[Records from a data collection]
----

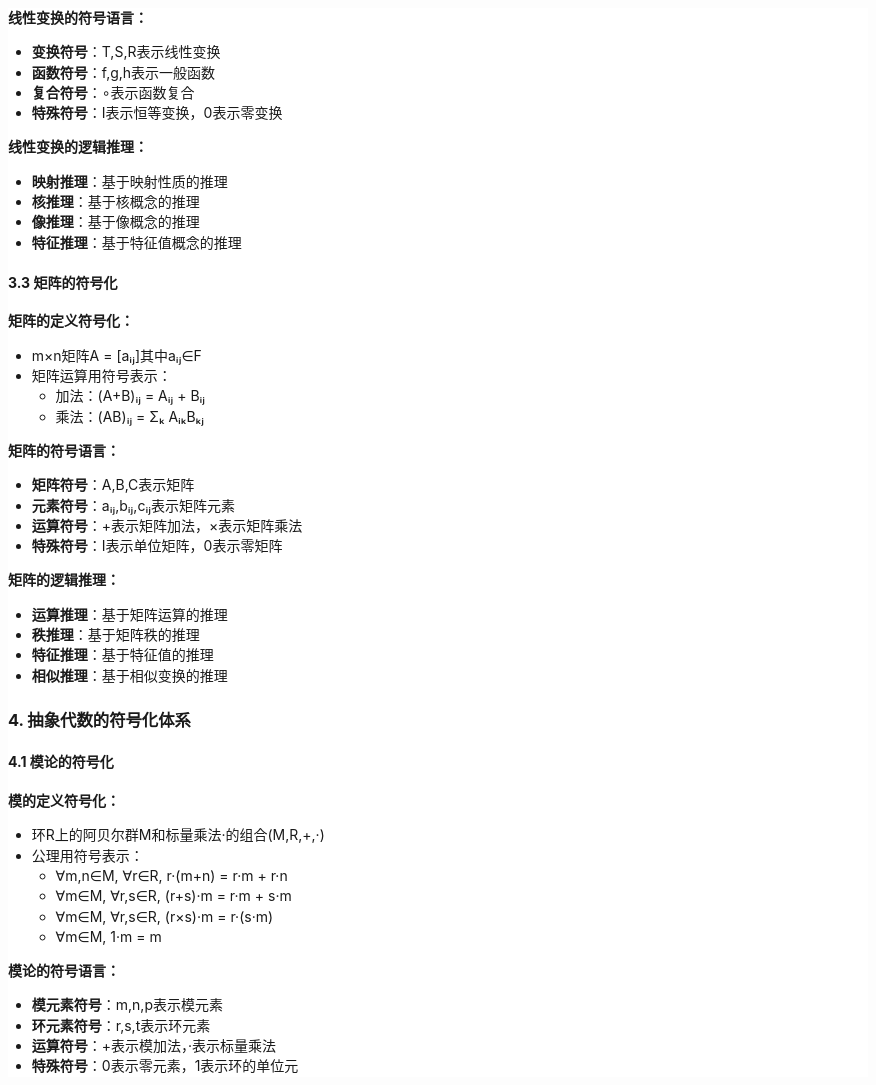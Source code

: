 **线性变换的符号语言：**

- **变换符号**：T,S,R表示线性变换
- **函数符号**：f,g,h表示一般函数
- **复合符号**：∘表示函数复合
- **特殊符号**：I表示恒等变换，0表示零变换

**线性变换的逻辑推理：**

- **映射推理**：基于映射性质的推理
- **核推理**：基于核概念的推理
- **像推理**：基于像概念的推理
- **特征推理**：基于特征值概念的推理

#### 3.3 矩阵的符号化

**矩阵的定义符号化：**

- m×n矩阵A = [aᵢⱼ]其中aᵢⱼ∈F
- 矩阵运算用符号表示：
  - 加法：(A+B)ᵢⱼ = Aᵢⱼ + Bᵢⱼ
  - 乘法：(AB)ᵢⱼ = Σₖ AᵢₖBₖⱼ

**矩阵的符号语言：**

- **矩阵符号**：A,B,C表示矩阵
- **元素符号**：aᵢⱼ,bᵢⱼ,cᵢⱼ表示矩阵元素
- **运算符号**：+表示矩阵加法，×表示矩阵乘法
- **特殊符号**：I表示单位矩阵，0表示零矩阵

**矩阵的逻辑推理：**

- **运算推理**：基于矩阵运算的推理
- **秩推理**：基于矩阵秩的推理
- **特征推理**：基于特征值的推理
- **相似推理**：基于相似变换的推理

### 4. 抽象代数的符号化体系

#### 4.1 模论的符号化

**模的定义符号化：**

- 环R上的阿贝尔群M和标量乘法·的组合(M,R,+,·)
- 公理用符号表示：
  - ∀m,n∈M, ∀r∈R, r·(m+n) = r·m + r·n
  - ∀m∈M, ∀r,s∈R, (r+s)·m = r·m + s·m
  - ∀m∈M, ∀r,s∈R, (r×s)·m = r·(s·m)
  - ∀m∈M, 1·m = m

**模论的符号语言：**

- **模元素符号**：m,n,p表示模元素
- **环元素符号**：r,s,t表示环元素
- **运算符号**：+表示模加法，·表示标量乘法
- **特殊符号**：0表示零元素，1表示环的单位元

----

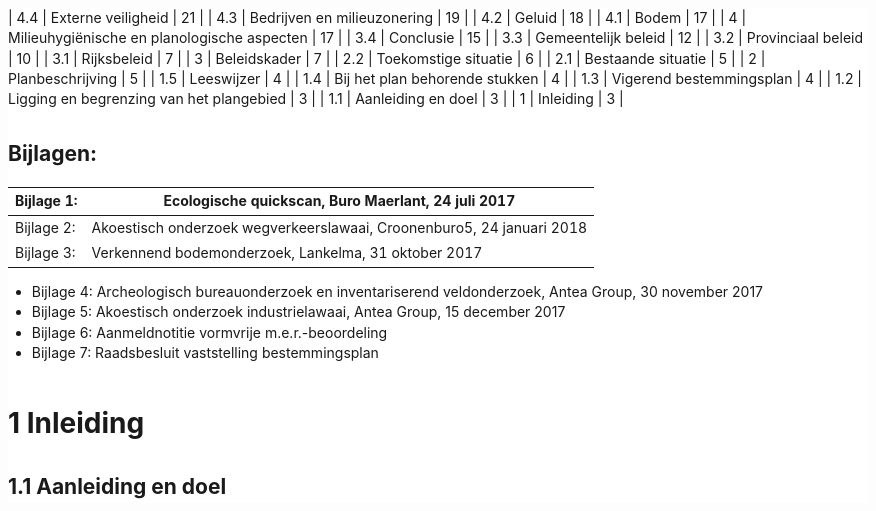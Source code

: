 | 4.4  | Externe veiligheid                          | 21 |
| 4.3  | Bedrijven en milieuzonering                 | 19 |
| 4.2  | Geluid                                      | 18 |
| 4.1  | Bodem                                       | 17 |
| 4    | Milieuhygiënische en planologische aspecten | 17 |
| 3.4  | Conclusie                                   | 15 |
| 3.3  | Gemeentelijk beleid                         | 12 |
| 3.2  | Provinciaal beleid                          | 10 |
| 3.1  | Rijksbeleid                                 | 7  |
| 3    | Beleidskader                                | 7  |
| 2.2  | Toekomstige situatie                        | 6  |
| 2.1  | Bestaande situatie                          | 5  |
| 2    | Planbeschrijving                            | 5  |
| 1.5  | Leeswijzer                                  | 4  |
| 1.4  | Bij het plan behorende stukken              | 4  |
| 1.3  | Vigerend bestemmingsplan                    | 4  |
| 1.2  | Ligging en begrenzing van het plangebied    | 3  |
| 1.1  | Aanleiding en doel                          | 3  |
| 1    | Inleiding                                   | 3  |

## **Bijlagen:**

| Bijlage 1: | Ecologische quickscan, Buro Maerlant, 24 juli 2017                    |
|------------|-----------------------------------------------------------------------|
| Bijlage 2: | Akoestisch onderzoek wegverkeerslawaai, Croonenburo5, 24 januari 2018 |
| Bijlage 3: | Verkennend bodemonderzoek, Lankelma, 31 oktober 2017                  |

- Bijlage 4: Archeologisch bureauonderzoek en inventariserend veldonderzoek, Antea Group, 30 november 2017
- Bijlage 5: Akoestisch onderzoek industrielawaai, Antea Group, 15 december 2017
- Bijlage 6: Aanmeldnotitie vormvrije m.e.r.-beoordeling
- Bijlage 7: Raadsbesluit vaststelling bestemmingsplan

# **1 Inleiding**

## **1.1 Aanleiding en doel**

----

Task to complete> The entries above hold a line with "- **像推理**：基于像概念的推理" and a later line with "- **特殊符号**：0表示零元素，1表示环的单位元". Write out exactly those lines and all lines between, nothing more.

Your response>
- **像推理**：基于像概念的推理
- **特征推理**：基于特征值概念的推理

#### 3.3 矩阵的符号化

**矩阵的定义符号化：**

- m×n矩阵A = [aᵢⱼ]其中aᵢⱼ∈F
- 矩阵运算用符号表示：
  - 加法：(A+B)ᵢⱼ = Aᵢⱼ + Bᵢⱼ
  - 乘法：(AB)ᵢⱼ = Σₖ AᵢₖBₖⱼ

**矩阵的符号语言：**

- **矩阵符号**：A,B,C表示矩阵
- **元素符号**：aᵢⱼ,bᵢⱼ,cᵢⱼ表示矩阵元素
- **运算符号**：+表示矩阵加法，×表示矩阵乘法
- **特殊符号**：I表示单位矩阵，0表示零矩阵

**矩阵的逻辑推理：**

- **运算推理**：基于矩阵运算的推理
- **秩推理**：基于矩阵秩的推理
- **特征推理**：基于特征值的推理
- **相似推理**：基于相似变换的推理

### 4. 抽象代数的符号化体系

#### 4.1 模论的符号化

**模的定义符号化：**

- 环R上的阿贝尔群M和标量乘法·的组合(M,R,+,·)
- 公理用符号表示：
  - ∀m,n∈M, ∀r∈R, r·(m+n) = r·m + r·n
  - ∀m∈M, ∀r,s∈R, (r+s)·m = r·m + s·m
  - ∀m∈M, ∀r,s∈R, (r×s)·m = r·(s·m)
  - ∀m∈M, 1·m = m

**模论的符号语言：**

- **模元素符号**：m,n,p表示模元素
- **环元素符号**：r,s,t表示环元素
- **运算符号**：+表示模加法，·表示标量乘法
- **特殊符号**：0表示零元素，1表示环的单位元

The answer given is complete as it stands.